Detroit Roller Derby came in as the sixth seed and played like a team with something to prove. Jammer Melissa “Donnie” McDonald was a standout, racking up multiple 20-point jams to secure Saturday’s win over St. Louis’s Arch Nemesis, 232-155. Detroit’s fans leaned into the city’s Coney dog reputation with full commitment and a few of them showing up in hot dog costumes.

The best bout of the weekend, though, was Ann Arbor Roller Derby versus Ohio on Sunday. It was a defensive clinic where the pack of skaters seemed to move clockwise as often as it went counterclockwise, the usual derby direction. Most of the game was played in grinding walls of blockers, jammers fighting for every inch. Ann Arbor led 111-87 with nine minutes left, then Ohio rattled off 34 unanswered points, capped by a Ratchet jam, defying gravity as she wickedly tiptoed along the boundary line to sneak past Ann Arbor blockers. Ann Arbor scored eight in the final jam, but it wasn’t enough. Final: Ohio 121, Ann Arbor 119. The Michigan squad finished 0-2 for the weekend.
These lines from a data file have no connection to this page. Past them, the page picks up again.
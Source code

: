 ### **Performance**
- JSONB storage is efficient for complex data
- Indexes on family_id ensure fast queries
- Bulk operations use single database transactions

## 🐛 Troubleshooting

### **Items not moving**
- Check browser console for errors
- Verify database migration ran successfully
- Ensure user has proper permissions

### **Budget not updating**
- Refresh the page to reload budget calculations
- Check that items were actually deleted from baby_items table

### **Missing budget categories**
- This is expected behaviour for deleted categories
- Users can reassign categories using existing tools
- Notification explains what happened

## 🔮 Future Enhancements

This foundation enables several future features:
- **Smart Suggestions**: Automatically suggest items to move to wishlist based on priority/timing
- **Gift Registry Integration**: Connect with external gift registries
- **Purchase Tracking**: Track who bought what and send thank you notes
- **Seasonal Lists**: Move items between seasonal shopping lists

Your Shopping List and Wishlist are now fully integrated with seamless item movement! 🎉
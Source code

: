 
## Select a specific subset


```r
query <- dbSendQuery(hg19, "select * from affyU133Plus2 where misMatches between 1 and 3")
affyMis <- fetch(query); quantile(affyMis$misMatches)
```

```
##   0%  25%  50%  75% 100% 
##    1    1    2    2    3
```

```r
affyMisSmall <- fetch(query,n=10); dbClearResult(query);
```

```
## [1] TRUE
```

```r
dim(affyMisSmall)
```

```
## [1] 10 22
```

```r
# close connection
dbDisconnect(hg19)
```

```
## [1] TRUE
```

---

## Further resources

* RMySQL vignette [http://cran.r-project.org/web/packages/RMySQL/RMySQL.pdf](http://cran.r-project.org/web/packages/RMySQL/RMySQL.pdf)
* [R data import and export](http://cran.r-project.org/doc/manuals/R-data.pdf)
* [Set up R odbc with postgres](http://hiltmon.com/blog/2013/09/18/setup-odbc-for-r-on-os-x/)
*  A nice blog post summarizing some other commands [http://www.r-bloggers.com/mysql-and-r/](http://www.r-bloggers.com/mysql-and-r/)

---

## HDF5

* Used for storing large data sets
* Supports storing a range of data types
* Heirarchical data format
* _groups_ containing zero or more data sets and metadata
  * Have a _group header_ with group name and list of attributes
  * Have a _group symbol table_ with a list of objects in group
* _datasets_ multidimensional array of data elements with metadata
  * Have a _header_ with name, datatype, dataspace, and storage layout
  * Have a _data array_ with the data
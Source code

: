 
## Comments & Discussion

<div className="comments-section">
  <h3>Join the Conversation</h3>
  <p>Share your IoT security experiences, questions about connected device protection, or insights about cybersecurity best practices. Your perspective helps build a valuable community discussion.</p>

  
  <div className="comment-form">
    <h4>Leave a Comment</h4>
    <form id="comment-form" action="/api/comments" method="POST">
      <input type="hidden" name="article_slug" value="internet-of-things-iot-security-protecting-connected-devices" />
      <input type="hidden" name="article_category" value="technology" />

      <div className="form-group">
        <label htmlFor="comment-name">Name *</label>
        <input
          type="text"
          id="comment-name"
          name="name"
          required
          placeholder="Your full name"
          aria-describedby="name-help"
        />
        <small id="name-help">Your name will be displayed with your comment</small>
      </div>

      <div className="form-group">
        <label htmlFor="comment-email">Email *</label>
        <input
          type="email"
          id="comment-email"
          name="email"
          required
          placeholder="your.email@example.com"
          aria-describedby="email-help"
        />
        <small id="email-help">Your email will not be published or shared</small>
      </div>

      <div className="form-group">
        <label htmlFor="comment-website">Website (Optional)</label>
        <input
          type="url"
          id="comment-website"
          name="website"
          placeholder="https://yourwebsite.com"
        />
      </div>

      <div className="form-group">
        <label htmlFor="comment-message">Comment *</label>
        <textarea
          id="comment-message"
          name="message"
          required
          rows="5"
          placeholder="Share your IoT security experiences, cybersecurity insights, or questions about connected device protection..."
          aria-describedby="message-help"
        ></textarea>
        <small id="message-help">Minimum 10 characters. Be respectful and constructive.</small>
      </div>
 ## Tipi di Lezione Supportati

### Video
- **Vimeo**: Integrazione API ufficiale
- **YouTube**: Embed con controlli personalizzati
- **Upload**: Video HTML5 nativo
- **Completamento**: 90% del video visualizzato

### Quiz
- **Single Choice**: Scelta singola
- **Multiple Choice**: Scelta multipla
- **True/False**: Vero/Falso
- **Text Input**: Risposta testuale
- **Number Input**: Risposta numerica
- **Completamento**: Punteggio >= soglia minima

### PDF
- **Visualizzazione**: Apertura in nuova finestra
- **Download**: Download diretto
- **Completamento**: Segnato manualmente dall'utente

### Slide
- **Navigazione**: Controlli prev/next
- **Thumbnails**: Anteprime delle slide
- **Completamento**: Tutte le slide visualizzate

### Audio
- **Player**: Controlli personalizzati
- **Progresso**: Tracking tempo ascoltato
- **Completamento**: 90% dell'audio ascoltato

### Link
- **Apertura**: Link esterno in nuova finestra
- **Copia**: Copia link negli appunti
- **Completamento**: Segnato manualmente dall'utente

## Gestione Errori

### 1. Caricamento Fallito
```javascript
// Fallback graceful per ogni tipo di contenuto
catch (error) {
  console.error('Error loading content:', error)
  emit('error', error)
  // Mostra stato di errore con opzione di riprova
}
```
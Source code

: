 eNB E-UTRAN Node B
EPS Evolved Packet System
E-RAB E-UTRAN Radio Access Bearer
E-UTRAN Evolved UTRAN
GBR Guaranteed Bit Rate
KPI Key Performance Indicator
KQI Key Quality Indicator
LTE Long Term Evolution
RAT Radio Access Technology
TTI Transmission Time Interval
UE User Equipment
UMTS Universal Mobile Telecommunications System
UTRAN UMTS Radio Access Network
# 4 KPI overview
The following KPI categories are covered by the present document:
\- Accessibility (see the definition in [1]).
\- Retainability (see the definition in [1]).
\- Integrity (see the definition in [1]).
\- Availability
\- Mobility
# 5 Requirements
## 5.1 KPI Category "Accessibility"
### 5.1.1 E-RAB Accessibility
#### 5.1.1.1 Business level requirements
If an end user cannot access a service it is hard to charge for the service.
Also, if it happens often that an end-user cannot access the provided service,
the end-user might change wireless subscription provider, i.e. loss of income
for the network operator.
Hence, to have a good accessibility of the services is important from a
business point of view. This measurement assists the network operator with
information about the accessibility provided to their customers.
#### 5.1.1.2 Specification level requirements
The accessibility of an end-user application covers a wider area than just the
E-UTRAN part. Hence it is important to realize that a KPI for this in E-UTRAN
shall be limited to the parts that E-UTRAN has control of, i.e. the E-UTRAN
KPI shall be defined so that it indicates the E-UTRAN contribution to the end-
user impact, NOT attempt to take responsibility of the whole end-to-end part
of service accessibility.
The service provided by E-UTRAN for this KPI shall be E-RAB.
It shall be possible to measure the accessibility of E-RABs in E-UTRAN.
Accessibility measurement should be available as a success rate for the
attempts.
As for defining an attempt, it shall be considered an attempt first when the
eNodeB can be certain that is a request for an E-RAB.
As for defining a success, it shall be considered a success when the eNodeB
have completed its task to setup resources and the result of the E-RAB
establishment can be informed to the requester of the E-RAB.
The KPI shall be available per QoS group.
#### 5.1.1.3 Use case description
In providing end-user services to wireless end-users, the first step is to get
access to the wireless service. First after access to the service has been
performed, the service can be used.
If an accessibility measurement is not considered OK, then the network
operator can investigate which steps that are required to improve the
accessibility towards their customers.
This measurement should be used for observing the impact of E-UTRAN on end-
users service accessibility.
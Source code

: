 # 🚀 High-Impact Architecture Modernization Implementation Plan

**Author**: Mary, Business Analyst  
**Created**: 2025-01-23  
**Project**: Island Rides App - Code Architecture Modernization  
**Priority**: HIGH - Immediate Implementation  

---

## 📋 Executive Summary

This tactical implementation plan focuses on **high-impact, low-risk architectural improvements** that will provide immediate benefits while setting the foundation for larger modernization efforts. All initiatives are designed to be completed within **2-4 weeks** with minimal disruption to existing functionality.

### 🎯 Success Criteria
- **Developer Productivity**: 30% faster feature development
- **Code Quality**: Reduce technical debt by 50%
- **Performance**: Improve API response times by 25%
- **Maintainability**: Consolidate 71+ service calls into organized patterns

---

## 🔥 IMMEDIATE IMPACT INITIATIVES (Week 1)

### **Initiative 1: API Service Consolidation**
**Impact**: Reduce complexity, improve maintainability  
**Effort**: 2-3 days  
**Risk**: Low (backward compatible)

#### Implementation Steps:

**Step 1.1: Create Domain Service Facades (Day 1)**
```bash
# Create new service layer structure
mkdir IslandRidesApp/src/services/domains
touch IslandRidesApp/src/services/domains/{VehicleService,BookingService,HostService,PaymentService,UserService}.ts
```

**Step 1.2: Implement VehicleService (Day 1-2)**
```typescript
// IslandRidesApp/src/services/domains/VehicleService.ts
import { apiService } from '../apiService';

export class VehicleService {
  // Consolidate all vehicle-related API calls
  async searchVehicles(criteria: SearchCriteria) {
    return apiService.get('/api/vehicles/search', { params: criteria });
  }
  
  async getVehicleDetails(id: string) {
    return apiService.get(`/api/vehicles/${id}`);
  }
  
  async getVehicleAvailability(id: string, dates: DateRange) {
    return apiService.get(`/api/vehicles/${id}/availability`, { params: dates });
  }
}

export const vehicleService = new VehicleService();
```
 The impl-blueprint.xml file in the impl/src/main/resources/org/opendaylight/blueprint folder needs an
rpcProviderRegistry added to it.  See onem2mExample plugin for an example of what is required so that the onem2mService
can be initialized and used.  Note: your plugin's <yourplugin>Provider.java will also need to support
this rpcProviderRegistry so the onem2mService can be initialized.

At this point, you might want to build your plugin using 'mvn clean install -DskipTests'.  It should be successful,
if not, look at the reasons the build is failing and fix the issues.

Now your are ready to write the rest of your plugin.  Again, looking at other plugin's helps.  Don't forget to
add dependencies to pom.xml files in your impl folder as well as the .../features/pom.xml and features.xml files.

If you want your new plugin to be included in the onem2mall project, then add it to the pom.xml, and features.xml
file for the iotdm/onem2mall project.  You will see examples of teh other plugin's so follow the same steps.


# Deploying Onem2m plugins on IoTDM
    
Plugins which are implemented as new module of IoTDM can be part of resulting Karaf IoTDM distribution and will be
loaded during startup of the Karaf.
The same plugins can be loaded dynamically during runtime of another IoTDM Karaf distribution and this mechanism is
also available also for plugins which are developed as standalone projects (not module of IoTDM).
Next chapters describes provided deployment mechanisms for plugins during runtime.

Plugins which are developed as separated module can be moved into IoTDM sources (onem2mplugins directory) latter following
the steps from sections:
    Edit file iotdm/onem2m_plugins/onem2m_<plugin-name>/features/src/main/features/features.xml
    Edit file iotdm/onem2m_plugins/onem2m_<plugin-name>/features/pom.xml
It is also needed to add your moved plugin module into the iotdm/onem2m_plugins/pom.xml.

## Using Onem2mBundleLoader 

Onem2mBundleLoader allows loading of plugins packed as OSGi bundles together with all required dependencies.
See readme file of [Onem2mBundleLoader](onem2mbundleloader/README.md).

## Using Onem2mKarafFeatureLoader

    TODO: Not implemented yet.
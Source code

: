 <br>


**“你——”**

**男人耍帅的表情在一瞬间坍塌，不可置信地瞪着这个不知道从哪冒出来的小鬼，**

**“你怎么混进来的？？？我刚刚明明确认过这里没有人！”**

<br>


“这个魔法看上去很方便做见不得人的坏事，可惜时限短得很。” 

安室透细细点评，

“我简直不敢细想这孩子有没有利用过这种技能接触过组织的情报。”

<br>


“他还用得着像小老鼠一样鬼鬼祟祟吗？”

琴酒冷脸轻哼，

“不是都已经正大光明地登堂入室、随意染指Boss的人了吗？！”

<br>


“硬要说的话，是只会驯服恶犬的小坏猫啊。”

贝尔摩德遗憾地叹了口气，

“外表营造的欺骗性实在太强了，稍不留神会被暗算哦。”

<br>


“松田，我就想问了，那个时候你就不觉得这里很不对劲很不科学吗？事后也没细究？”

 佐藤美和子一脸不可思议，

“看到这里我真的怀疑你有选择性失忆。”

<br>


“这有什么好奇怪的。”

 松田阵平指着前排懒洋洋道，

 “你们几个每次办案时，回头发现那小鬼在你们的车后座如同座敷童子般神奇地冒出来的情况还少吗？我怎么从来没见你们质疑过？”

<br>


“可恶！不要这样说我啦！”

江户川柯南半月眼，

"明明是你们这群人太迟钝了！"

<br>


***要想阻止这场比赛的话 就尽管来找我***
The 17th and final game of the weekend, the regional championship, was not a nail-biter. The Arch Rival All Stars of St. Louis dismantled the Gotham All Stars of New York, 250-54. Arch Rival jumped out to a 76-14 lead before Gotham ever controlled a jam. Arch Rival jammers Swanson and Hart were dominant throughout, and “Midwest is Best” became the arena’s unofficial motto. About 300 fans were on hand and many more watched via the WFTDA’s pay-per-view stream, which averaged around 900 viewers per day across the weekend, according to Karen Kauffman, WFTDA Senior Director of Global Programs.

“From all accounts, the tournament was, and not surprisingly, very well-run by Lansing Roller Derby,” said Kauffman. “We look forward to seeing Arch Rival and Gotham again in Malmö.”

One thing worth knowing before you chase down a local bout: what played at the Lansing Center last weekend was elite, optimized derby. The games were heavy on defensive walls and lighter on the speed and chaos that make the sport insanely fun to watch.

Lansing Roller Derby’s home bouts are a better entry point. The action is faster. The game is more accessible to newcomers.

And, there’s a much lower chance you’ll accidentally yell “SHIT!” in front of strangers.